The first 300 iterations are discarded as “warmup” — this removes transient behavior before the orbit has found the attractor. The remaining 2.4 million points are plotted in batches of 60,000 per animation frame, so the image develops progressively: first the rough shape, then finer detail, then the faintest threads. The whole render completes in under two seconds on any modern device.

How to Use Lure

  1. Type any word in the input field at the bottom of the screen.
  2. Lure hashes the word with FNV-32a, extracting two 32-bit digests that map to four parameters a, b, c, d each in [−2.5, −1.0] ∪ [1.0, 2.5].
  3. The Peter de Jong map runs 2.4 million iterations, accumulating a hit count for each canvas pixel.
  4. Watch the attractor emerge progressively — the image develops like a photograph in a darkroom.
  5. Share your word via URL: the fragment encodes it, so the same link always generates the same attractor.

Technical Notes

Lure is a single static HTML file with no external JavaScript dependencies.
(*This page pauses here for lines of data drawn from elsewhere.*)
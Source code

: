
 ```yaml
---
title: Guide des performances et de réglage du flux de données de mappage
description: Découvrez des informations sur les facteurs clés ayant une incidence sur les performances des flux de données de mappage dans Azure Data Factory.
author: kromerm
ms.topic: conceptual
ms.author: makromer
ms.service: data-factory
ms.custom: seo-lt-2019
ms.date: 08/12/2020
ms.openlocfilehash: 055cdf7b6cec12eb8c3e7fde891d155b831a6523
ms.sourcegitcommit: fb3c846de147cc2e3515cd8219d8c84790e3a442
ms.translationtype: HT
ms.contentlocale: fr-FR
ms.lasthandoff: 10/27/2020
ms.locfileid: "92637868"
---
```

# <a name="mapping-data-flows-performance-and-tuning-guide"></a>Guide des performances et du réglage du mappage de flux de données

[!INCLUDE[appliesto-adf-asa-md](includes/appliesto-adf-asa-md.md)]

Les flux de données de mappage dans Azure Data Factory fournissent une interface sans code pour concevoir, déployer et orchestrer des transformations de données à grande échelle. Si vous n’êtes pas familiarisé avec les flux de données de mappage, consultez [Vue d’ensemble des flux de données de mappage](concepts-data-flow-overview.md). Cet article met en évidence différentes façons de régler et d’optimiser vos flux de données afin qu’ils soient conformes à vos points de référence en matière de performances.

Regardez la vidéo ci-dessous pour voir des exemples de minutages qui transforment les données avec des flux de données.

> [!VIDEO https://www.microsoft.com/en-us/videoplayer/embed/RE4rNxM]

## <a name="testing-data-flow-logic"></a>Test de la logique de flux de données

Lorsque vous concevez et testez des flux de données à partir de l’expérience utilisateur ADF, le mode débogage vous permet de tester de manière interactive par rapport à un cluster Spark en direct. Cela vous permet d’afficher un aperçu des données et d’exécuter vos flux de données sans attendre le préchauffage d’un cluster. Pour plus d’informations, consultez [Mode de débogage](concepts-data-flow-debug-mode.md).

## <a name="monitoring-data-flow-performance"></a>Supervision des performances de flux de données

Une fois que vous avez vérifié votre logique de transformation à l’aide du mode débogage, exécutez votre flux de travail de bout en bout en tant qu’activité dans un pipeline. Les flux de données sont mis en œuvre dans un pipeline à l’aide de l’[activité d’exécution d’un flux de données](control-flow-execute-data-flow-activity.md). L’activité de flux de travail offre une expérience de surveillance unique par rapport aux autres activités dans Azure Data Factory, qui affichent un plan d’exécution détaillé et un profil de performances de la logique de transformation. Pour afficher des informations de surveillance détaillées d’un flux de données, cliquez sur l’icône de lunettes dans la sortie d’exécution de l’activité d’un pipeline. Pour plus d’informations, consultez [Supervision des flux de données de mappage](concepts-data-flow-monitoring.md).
The density buffer is a Float32Array of 600 × 600 = 360,000 elements; the final image is a ImageData buffer painted via putImageData. The inner loop runs at roughly 30–40 million iterations per second on a mid-range laptop — the bottleneck is the color-mapping render pass (iterating over 360,000 pixels per frame), not the attractor iteration itself. Total data: ~1.4 MB of Float32 density + ~1.4 MB of Uint8Clamp image buffer. No canvas 2D drawing API is used; every pixel is set directly through ImageData. The FNV-32a hash was chosen for speed and good avalanche behavior — single-character differences in the input word produce completely different attractors. Shareable via URL fragment: the word is encodeURIComponent-encoded in the hash so any Unicode word can be shared.